#### The input:
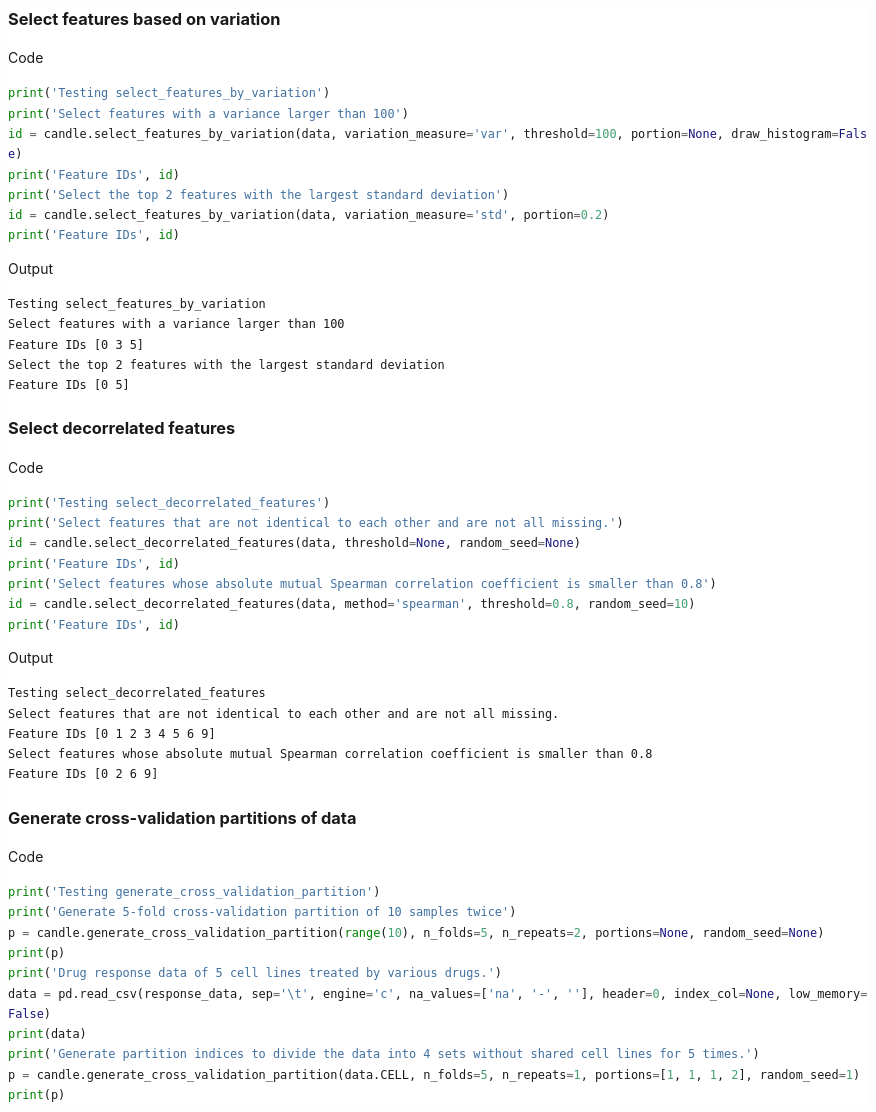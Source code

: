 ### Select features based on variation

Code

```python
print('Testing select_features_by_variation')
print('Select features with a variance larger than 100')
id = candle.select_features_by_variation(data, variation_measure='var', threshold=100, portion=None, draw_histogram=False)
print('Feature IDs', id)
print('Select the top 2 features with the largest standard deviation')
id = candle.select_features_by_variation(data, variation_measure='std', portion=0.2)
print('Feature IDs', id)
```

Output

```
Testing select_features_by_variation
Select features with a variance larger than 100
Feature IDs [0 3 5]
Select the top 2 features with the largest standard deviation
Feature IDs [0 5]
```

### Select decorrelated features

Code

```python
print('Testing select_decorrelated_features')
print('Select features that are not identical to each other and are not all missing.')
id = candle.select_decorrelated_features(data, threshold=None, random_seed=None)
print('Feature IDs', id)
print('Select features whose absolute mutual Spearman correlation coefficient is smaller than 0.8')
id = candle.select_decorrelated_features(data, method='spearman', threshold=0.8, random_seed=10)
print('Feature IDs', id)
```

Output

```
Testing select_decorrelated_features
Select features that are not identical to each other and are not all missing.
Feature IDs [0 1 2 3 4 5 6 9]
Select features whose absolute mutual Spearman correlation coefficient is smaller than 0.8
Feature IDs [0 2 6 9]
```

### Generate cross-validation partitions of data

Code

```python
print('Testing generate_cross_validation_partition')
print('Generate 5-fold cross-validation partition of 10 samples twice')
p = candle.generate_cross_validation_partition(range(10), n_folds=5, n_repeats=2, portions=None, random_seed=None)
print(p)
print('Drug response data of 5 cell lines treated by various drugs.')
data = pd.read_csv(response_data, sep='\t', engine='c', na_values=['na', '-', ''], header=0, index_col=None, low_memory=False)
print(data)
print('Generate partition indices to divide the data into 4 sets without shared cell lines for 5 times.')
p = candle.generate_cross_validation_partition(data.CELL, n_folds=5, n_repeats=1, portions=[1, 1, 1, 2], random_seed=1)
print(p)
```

---

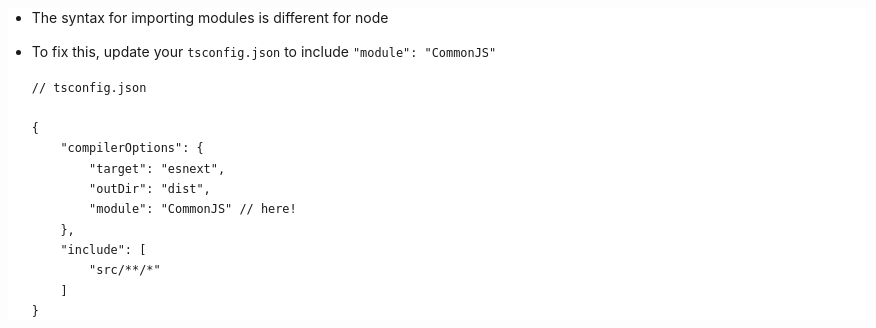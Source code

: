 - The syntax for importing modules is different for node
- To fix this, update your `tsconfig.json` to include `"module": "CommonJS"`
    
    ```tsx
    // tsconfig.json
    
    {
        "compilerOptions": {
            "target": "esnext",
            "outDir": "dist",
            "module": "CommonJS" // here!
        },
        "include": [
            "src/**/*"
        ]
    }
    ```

#### Task directions:
Whenever the word "coefficient" appears in a line of the data above, that line counts. Say how many lines count, and nothing more.

#### Response to the exercise:
2